Myanmar says it's committed to ASEAN peace plan, despite general's snub

Myanmar says it's committed to ASEAN peace plan, despite general's snub
Oct 24, 2021 1 min, 15 secs

Oct 24 (Reuters) - Myanmar's military rulers pledged on Sunday to cooperate "as much as possible" with a peace plan agreed with ASEAN, despite a stern rebuke of the regional bloc for excluding the country's top commander from a summit this week.

In an announcement in state media on Sunday, the junta said it upholds the principal of peaceful coexistence with other countries and would cooperate with the Association of Southeast Asian Nations (ASEAN) in following a five-point "consensus" agreed in April, a plan backed by the West and China.

It refused to agree to send a politically neutral Myanmar representative instead of Min Aung Hlaing.

ASEAN's special envoy, Erywan Yusof of Brunei, had sought a meeting with ousted leader Aung San Suu Kyi, but the military government said that was impossible because she was detained and charged with crimes.
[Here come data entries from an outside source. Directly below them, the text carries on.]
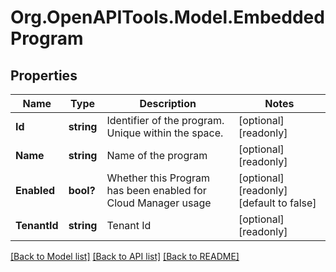 # Org.OpenAPITools.Model.EmbeddedProgram
## Properties

Name | Type | Description | Notes
------------ | ------------- | ------------- | -------------
**Id** | **string** | Identifier of the program. Unique within the space. | [optional] [readonly] 
**Name** | **string** | Name of the program | [optional] [readonly] 
**Enabled** | **bool?** | Whether this Program has been enabled for Cloud Manager usage | [optional] [readonly] [default to false]
**TenantId** | **string** | Tenant Id | [optional] [readonly] 

[[Back to Model list]](../README.md#documentation-for-models) [[Back to API list]](../README.md#documentation-for-api-endpoints) [[Back to README]](../README.md)

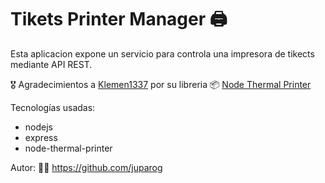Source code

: # Tikets Printer Manager 🖨

Esta aplicacion expone un servicio para controla una impresora de tikects mediante API REST.

🎖 Agradecimientos a [Klemen1337](https://github.com/Klemen1337) por su libreria 📦 [Node Thermal Printer](https://github.com/Klemen1337/node-thermal-printer)

Tecnologías usadas:
* nodejs
* express
* node-thermal-printer

Autor: 👨‍💻 https://github.com/juparog
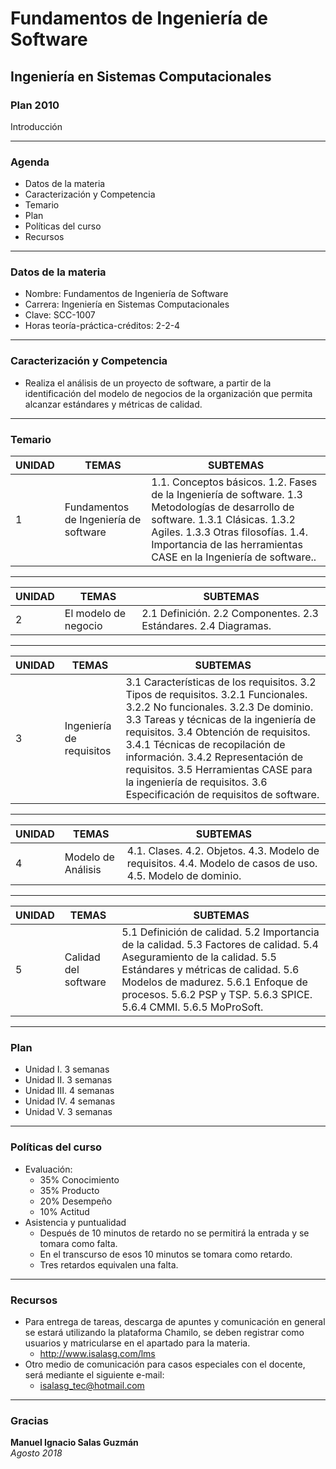 # Fundamentos de Ingeniería de Software
## Ingeniería en Sistemas Computacionales
### Plan 2010
Introducción

---
### Agenda
- Datos de la materia
- Caracterización y Competencia
- Temario
- Plan
- Políticas del curso
- Recursos

---
### Datos de la materia
- Nombre: Fundamentos de Ingeniería de Software
- Carrera: Ingeniería en Sistemas Computacionales
- Clave: SCC-1007
- Horas teoría-práctica-créditos: 2-2-4

---
### Caracterización y Competencia
- Realiza el análisis de un proyecto de software, a partir de la identificación del modelo de negocios de la organización que permita alcanzar estándares y métricas de calidad.

---

### Temario
UNIDAD | TEMAS | SUBTEMAS
-- | -- | --
1 | Fundamentos de Ingeniería de software | 1.1. Conceptos básicos. 1.2. Fases de la Ingeniería de software. 1.3 Metodologías de desarrollo de software. 1.3.1 Clásicas. 1.3.2 Agiles. 1.3.3 Otras filosofías. 1.4. Importancia de las herramientas CASE en la Ingeniería de software..

---
UNIDAD | TEMAS | SUBTEMAS
-- | -- | --
2 | El modelo de negocio | 2.1 Definición. 2.2 Componentes. 2.3 Estándares. 2.4 Diagramas.

---
UNIDAD | TEMAS | SUBTEMAS
-- | -- | --
3 | Ingeniería de requisitos | 3.1 Características de los requisitos. 3.2 Tipos de requisitos. 3.2.1 Funcionales. 3.2.2 No funcionales. 3.2.3 De dominio. 3.3 Tareas y técnicas de la ingeniería de requisitos. 3.4 Obtención de requisitos. 3.4.1 Técnicas de recopilación de información. 3.4.2 Representación de requisitos. 3.5 Herramientas CASE para la ingeniería de requisitos. 3.6 Especificación de requisitos de software.

---
UNIDAD | TEMAS | SUBTEMAS
-- | -- | --
4 | Modelo de Análisis | 4.1. Clases. 4.2. Objetos. 4.3. Modelo de requisitos. 4.4. Modelo de casos de uso. 4.5. Modelo de dominio.

---
UNIDAD | TEMAS | SUBTEMAS
-- | -- | --
5 | Calidad del software | 5.1 Definición de calidad. 5.2 Importancia de la calidad. 5.3 Factores de calidad. 5.4 Aseguramiento de la calidad. 5.5 Estándares y métricas de calidad. 5.6 Modelos de madurez. 5.6.1 Enfoque de procesos. 5.6.2 PSP y TSP. 5.6.3 SPICE. 5.6.4 CMMI. 5.6.5 MoProSoft.

---
### Plan
- Unidad I. 3 semanas
- Unidad II. 3 semanas
- Unidad III. 4 semanas
- Unidad IV. 4 semanas
- Unidad V. 3 semanas

---
### Políticas del curso
- Evaluación:
    - 35% Conocimiento
    - 35% Producto
    - 20% Desempeño
    - 10% Actitud
- Asistencia y puntualidad
    - Después de 10 minutos de retardo no se permitirá la entrada y se tomara como falta.
    - En el transcurso de esos 10 minutos se tomara como retardo.
    - Tres retardos equivalen una falta.

---
### Recursos
- Para entrega de tareas, descarga de apuntes y comunicación en general se estará utilizando la plataforma Chamilo, se deben registrar como usuarios y matricularse en el apartado para la materia.
    - http://www.isalasg.com/lms
- Otro medio de comunicación para casos especiales con el docente, será mediante el siguiente e-mail:
    - isalasg_tec@hotmail.com

---
### Gracias
**Manuel Ignacio Salas Guzmán**  
*Agosto 2018*
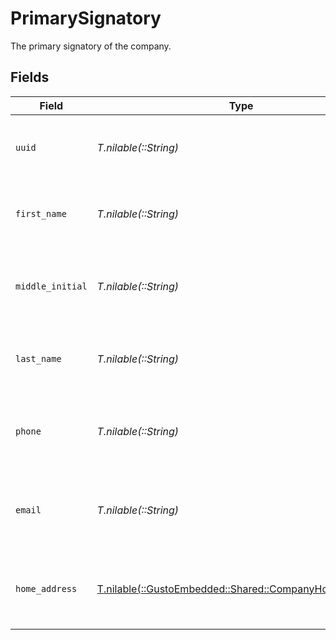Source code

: # PrimarySignatory

The primary signatory of the company.


## Fields

| Field                                                                                               | Type                                                                                                | Required                                                                                            | Description                                                                                         |
| --------------------------------------------------------------------------------------------------- | --------------------------------------------------------------------------------------------------- | --------------------------------------------------------------------------------------------------- | --------------------------------------------------------------------------------------------------- |
| `uuid`                                                                                              | *T.nilable(::String)*                                                                               | :heavy_minus_sign:                                                                                  | The UUID of the company's primary signatory.                                                        |
| `first_name`                                                                                        | *T.nilable(::String)*                                                                               | :heavy_minus_sign:                                                                                  | The company's primary signatory's first name.                                                       |
| `middle_initial`                                                                                    | *T.nilable(::String)*                                                                               | :heavy_minus_sign:                                                                                  | The company's primary signatory's middle initial.                                                   |
| `last_name`                                                                                         | *T.nilable(::String)*                                                                               | :heavy_minus_sign:                                                                                  | The company's primary signatory's last name.                                                        |
| `phone`                                                                                             | *T.nilable(::String)*                                                                               | :heavy_minus_sign:                                                                                  | The company's primary signatory's phone number.                                                     |
| `email`                                                                                             | *T.nilable(::String)*                                                                               | :heavy_minus_sign:                                                                                  | The company's primary signatory's email address.                                                    |
| `home_address`                                                                                      | [T.nilable(::GustoEmbedded::Shared::CompanyHomeAddress)](../../models/shared/companyhomeaddress.md) | :heavy_minus_sign:                                                                                  | The company's primary signatory's home address.                                                     |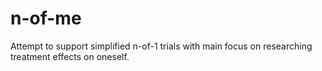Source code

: # n-of-me
Attempt to support simplified n-of-1 trials with main focus on researching treatment effects on oneself.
The junta warned Erywan not to engage with opposition forces it has outlawed, including the shadow National Unity Government, an alliance of pro-democracy and armed ethnic groups, Japanese broadcaster NHK said, citing an unpublished report.

A Myanmar military spokesman and Erywan's office did not immediately respond to separate requests for comment on Sunday on the reported warning.

The military insists it is the legitimate authority in Myanmar and its takeover was not a coup, but a necessary and lawful intervention against a threat to sovereignty posed by Suu Kyi's party, which it said won a fraudulent election last year.